**Exercise directions:** Within the records, which lines hold the string "puts"? Report each one by copying it.

::: Material for this task

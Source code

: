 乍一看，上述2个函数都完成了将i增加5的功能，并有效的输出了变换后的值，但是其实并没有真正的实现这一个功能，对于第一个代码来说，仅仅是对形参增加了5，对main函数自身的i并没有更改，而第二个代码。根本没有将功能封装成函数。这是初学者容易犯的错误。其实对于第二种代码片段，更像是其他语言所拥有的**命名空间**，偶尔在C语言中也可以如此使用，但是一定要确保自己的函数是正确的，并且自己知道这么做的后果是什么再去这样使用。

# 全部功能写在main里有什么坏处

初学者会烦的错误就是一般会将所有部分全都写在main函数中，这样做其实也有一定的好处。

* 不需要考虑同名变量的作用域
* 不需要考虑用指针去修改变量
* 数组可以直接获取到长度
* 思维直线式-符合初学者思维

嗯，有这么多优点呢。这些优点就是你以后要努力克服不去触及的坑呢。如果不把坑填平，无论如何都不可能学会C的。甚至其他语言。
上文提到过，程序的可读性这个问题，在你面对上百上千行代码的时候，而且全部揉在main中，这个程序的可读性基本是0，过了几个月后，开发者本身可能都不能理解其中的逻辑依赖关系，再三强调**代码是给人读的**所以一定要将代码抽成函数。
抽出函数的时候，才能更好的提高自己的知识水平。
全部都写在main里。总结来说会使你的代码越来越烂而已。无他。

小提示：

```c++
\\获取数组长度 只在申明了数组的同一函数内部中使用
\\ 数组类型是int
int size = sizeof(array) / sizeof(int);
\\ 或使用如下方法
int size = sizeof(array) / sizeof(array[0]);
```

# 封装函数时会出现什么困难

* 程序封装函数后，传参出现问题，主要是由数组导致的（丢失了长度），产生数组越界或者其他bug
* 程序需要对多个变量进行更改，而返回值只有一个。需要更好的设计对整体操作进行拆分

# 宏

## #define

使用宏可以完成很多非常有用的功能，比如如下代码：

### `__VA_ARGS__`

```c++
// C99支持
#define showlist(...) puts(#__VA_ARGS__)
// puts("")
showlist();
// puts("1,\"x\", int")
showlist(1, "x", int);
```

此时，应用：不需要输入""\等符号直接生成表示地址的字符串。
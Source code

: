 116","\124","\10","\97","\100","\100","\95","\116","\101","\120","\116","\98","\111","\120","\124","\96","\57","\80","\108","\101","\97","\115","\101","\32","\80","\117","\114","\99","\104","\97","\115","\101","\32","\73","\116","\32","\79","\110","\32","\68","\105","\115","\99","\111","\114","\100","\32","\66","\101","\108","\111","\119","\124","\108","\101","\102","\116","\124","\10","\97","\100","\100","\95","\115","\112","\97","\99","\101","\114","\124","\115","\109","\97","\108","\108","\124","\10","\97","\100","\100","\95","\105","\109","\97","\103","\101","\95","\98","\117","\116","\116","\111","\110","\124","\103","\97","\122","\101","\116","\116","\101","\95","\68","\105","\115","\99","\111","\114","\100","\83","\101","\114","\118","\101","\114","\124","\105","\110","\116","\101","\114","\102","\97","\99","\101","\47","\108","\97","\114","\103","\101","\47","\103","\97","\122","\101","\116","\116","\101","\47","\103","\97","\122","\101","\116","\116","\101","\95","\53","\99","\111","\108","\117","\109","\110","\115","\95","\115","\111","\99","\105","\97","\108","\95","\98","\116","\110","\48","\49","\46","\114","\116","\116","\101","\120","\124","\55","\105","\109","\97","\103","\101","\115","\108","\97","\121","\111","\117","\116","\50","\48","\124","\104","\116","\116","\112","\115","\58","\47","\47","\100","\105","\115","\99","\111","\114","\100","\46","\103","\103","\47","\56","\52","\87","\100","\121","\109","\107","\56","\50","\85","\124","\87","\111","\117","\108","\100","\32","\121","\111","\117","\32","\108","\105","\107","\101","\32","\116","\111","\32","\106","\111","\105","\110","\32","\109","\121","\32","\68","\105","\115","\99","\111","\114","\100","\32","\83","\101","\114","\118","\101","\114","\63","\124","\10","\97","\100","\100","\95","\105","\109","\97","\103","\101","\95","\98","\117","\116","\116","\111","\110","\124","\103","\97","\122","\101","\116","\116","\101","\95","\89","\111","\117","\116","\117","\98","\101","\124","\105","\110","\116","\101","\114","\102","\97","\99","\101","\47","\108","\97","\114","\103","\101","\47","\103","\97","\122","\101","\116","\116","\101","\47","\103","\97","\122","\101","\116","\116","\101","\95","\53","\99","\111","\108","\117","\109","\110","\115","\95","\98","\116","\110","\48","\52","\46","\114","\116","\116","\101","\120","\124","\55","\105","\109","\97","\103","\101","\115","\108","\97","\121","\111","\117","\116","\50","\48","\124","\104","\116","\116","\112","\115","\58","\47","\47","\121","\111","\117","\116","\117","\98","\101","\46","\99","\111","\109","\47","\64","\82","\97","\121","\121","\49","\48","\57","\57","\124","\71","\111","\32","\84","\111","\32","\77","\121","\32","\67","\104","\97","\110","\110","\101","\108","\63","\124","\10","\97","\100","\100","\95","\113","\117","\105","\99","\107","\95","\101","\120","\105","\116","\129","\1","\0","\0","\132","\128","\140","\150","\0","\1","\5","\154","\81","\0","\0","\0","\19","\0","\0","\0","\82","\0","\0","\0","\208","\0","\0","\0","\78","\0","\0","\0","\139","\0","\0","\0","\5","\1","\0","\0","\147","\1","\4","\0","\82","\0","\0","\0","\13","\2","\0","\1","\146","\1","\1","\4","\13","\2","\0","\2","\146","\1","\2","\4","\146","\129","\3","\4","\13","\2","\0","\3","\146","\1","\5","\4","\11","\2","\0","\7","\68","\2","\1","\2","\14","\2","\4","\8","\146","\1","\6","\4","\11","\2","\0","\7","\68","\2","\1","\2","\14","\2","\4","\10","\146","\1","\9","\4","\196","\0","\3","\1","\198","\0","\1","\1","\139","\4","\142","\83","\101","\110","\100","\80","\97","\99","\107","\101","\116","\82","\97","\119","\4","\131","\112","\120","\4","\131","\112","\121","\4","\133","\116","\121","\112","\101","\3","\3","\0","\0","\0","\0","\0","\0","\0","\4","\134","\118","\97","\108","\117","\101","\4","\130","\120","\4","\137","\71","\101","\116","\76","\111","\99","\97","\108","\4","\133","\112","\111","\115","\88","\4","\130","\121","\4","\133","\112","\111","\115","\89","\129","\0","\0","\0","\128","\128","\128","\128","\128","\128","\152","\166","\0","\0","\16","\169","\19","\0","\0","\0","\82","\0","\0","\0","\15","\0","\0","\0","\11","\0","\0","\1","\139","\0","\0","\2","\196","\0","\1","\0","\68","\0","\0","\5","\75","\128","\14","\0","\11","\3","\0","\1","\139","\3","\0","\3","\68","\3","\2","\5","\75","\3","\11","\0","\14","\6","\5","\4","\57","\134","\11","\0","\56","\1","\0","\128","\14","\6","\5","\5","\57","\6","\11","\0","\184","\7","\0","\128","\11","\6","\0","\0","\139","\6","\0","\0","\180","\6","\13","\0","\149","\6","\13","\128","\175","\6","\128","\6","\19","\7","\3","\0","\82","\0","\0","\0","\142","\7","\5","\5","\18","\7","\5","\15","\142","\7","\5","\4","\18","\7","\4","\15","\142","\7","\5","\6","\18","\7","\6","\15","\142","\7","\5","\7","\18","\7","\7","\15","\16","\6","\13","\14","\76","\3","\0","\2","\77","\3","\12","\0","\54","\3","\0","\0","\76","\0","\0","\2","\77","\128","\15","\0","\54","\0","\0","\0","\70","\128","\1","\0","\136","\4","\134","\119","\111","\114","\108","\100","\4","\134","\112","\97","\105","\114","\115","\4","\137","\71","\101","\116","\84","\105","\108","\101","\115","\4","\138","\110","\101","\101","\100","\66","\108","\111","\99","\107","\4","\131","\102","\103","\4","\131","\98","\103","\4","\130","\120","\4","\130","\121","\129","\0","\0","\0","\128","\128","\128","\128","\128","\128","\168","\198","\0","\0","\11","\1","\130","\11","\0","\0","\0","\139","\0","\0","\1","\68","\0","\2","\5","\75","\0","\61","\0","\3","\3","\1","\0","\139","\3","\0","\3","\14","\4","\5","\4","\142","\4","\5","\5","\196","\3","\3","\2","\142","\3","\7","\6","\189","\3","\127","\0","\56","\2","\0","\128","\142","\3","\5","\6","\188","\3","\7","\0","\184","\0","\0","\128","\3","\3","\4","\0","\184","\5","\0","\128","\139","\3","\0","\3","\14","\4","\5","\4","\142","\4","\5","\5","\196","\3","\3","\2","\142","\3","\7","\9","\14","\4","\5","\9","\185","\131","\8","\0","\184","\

::::::

**Result:**
#define showlist(...) puts(#__VA_ARGS__)
// puts("")
// puts("1,\"x\", int")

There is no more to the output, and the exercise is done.